Being able to build web apps that compile ahead of time is awesome; front end developers will be able to catch errors before runtime. When you build a web app with JavaScript, you catch almost all your errors at runtime. The best line of defense is writing a bunch of tests so they catch errors at runtime at least before code gets shipped. To catch errors before runtime, many developers have turned to TypeScript. TypeScript has become popular because it adds types to JavaScript and thus allows for some checks before runtime, both during transpilation and while writing code with TypeScript plugins/extensions/linters. TypeScript is also easy to get started with since it's a superset of JavaScript and the somewhat self-documenting nature of typed languages is a nice bonus.

A lot of people on Twitter, Reddit, GitHub, and more, have cited Rust as being positioned for popularity once WebAssembly matures. However, I somewhat disagree. Sure, Mozilla is pushing for Rust to be the go-to language to develop WebAssembly modules, and Rust, from what I've heard, is a nice language with new ideas. But it doesn't make sense for Rust to become popular because it takes a while to learn Rust and it takes longer to write programs in Rust compared to JavaScript. Once WebAssembly supports languages with garbage collection, Go will be preferred over Rust for writing WebAssembly modules because it's performance is near Rust and yet it's significantly easier to learn and quicker to write. From a business perspective, it makes a lot more sense to use Go over Rust, unless your business is game development, client-side machine learning, or anything else that requires the absolute best performance. In-browser game development will be done with Rust and C++.

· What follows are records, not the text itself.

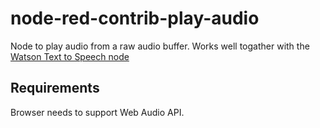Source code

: # node-red-contrib-play-audio

Node to play audio from a raw audio buffer. Works well togather with the [Watson Text to Speech node](https://github.com/node-red/node-red-bluemix-nodes/tree/master/watson)

## Requirements
Browser needs to support Web Audio API.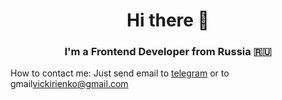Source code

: 
<div id="header" align="center">
	<h1>Hi there 👋</h1>
	<h3>I'm a Frontend Developer from Russia 🇷🇺</h3>
</div>

<div id="contact" align="left">
	<p>How to contact me: Just send email to <a href="https://t.me/VictoriaBorovskayaa" target="_blank">telegram</a> or to gmail<a href="" target="_blank">vickirienko@gmail.com</a></p>
</div>





<!-- <div id="socials" align="center">
	<a href="linkedin-url">
		<img src="https://img.shields.io/badge/Gmail-blue?style=for-the-badge&logo=gmail&logoColor=white" alt="Gmail"/>
	</a>
	<a href="https://t.me/VictoriaBorovskayaa">
		<img src="https://img.shields.io/badge/Telegram-blue?style=for-the-badge&logo=telegram&logoColor=white" alt="Telegram"/>
	</a>
</div> -->


<!--
**VictoriaBorovskaya/VictoriaBorovskaya** is a ✨ _special_ ✨ repository because its `README.md` (this file) appears on your GitHub profile.

Here are some ideas to get you started:

- 🔭 I’m currently working on ...
- 🌱 I’m currently learning ...
- 👯 I’m looking to collaborate on ...
- 🤔 I’m looking for help with ...
- 💬 Ask me about ...
- 📫 How to reach me: ...
- 😄 Pronouns: ...
- ⚡ Fun fact: ...
-->
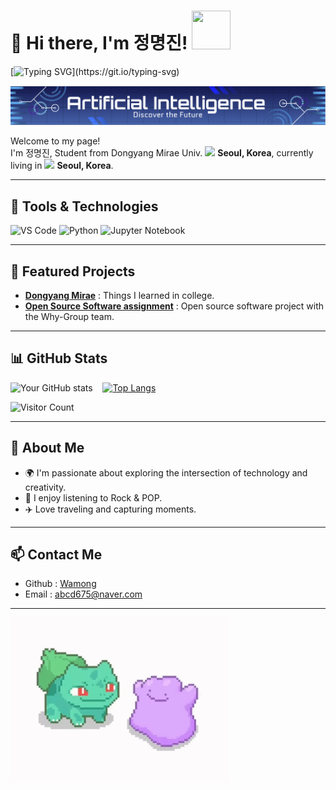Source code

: # 👋 Hi there, I'm 정명진! <img src ="[https://github.com/images/mona-whisper.gif](https://giphy.com/gifs/Felini-cats-keyboard-typing-NbhiwA0C8THIv8KvG5)" width="62" height="62"/>

[![Typing SVG](https://readme-typing-svg.herokuapp.com?font=Fira+Code&weight=600&size=24&duration=3000&pause=1000&color=7401DF&width=435&lines=Hi%2C+I'm+정명진!;Welcome+to+my+profile!)](https://git.io/typing-svg)

![Banner](aibanner.jpg)

<p>Welcome to my page! </br> I'm 정명진, Student from Dongyang Mirae Univ. <img src="https://user-images.githubusercontent.com/70050528/189471018-8842fb25-8d8f-4d4a-8d63-40d57adf352c.png" width="100"/> <b>Seoul, Korea</b>, currently living in <img src="https://user-images.githubusercontent.com/70050528/189471349-b61089ef-38fa-4c0a-acd5-776f094f0809.png" width="20"/> <b>Seoul, Korea</b>. </p>

---

## 🔧 Tools & Technologies
![VS Code](https://img.shields.io/badge/VSCode-Preferred-lightblue?style=for-the-badge&logo=visual-studio-code)
![Python](https://img.shields.io/badge/Python-Expert-blue?style=for-the-badge&logo=python)
![Jupyter Notebook](https://img.shields.io/badge/Jupyter_Notebook-Intermediate-orange?style=for-the-badge&logo=jupyter)

---

## 🚀 Featured Projects
- [**Dongyang Mirae**](https://github.com/Wamong/DMU-JMJ) : Things I learned in college.
- [**Open Source Software assignment**](https://github.com/Awant1234/OSS) : Open source software project with the Why-Group team.

---

## 📊 GitHub Stats
![Your GitHub stats](https://github-readme-stats.vercel.app/api?username=Wamong&show_icons=true&theme=radical) &nbsp;&nbsp;&nbsp;[![Top Langs](https://github-readme-stats.vercel.app/api/top-langs/?username=Wamong&layout=compact&theme=radical)](https://github.com/anuraghazra/github-readme-stats)

<!-- [![GitHub Contributions Chart](https://github-contributions-chart.vercel.app/api?username=Wamong)](https://github.com/sallar/github-contributions-chart) -->

![Visitor Count](https://komarev.com/ghpvc/?username=Wamong&style=flat-square&color=blue)

---

## 🌱 About Me
- 🌍 I'm passionate about exploring the intersection of technology and creativity.
- 🎵 I enjoy listening to Rock & POP.
- ✈️ Love traveling and capturing moments.

---

## 📫 Contact Me
- Github : [Wamong](https://github.com/Wamong/)
- Email : [abcd675@naver.com](abcd675@naver.com)  

---  
  
<img src="ditto.gif" width="350" />
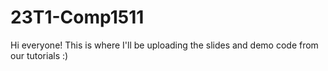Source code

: # 23T1-Comp1511
Hi everyone! This is where I'll be uploading the slides and demo code from our tutorials :)
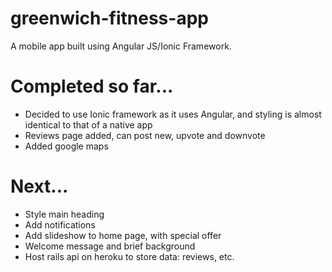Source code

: # greenwich-fitness-app

A mobile app built using Angular JS/Ionic Framework.

# Completed so far...

* Decided to use Ionic framework as it uses Angular, and styling is almost identical to that of a native app
* Reviews page added, can post new, upvote and downvote
* Added google maps

# Next...

* Style main heading
* Add notifications
* Add slideshow to home page, with special offer
* Welcome message and brief background
* Host rails api on heroku to store data: reviews, etc.
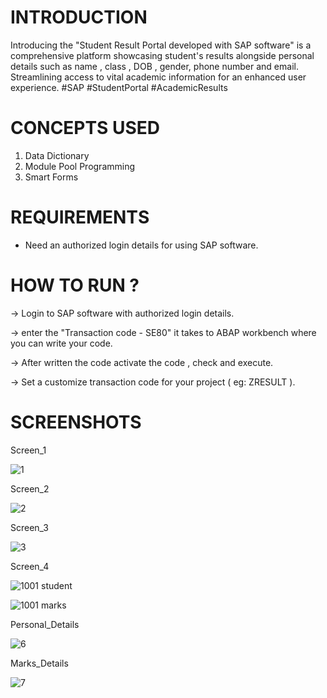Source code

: # INTRODUCTION 

Introducing the "Student Result Portal developed with SAP software" is a comprehensive platform showcasing student's results alongside personal details such as name , class , DOB , gender, phone number and email. Streamlining access to vital academic information for an enhanced user experience. #SAP #StudentPortal #AcademicResults


# CONCEPTS USED 

1.  Data Dictionary
2.  Module Pool Programming
3.  Smart Forms


# REQUIREMENTS 

* Need an authorized login details for using SAP software.


# HOW TO RUN ?


-> Login to SAP software with authorized login details.


-> enter the "Transaction code - SE80" it takes to ABAP workbench where you can write your code.


-> After written the code activate the code , check and execute.


-> Set a customize transaction code for your project ( eg: ZRESULT ).



# SCREENSHOTS 


Screen_1


![1](https://github.com/Sandhiya-S5303/Student_Result_Portal-SAP/assets/110396890/9d3eeb80-b4e2-47c8-ae4a-9f5a4824eee1)




Screen_2


![2](https://github.com/Sandhiya-S5303/Student_Result_Portal-SAP/assets/110396890/d1307728-2342-4ce8-a9ce-4a85641dc6ea)




Screen_3


![3](https://github.com/Sandhiya-S5303/Student_Result_Portal-SAP/assets/110396890/349d1ab3-5e44-42bc-9ea3-53ad0b07166d)


Screen_4


![1001 student](https://github.com/Sandhiya-S5303/Student_Result_Portal-SAP/assets/110396890/a58073e8-1a32-49cc-b5e5-99968a8f75c1)


![1001 marks](https://github.com/Sandhiya-S5303/Student_Result_Portal-SAP/assets/110396890/ab953058-ce00-4ad5-9a7c-dc82a43d0d89)




Personal_Details


![6](https://github.com/Sandhiya-S5303/Student_Result_Portal-SAP/assets/110396890/649e3f99-159b-4c63-b075-fe0c689f57c1)




Marks_Details


![7](https://github.com/Sandhiya-S5303/Student_Result_Portal-SAP/assets/110396890/5d5374aa-795a-4c37-819c-cbb229158179)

Most web apps will be written in at least some JavaScript and include at least some WebAssembly modules. Small or low-maintenance webapps will be mostly written in JavaScript because neither performance nor the need for catching errors ahead of time are concerns. Large web apps will be mostly written in AOT compiled, statically typed languages for the best performance and because catching errors before runtime enhances maintenance and development. I doubt web apps will use solely JavaScript or solely WebAssembly modules.

Will all front end apps be on the web?

I doubt it; there will be native apps with user interfaces but it won't be anywhere near as common as it is today. It'll likely be reserved for apps that need the absolute best possible performance and maybe security. As far as security is concerned, I don't know if either web or native is clearly a better option. However, I suspect governmental bodies will prefer native because the idea of being in control of the hardware and not being connected to the Internet sounds like it must be more secure.

Conclusion

Lots of exciting stuff happening and about to happen with the web. Most front end applications will be on the web within the next two decades. Few jobs in mobile or desktop app development will remain.

Full disclosure: I'm attending university and, apart from internships, I do not have real world experience in software development. I may be terribly wrong about many things in this post.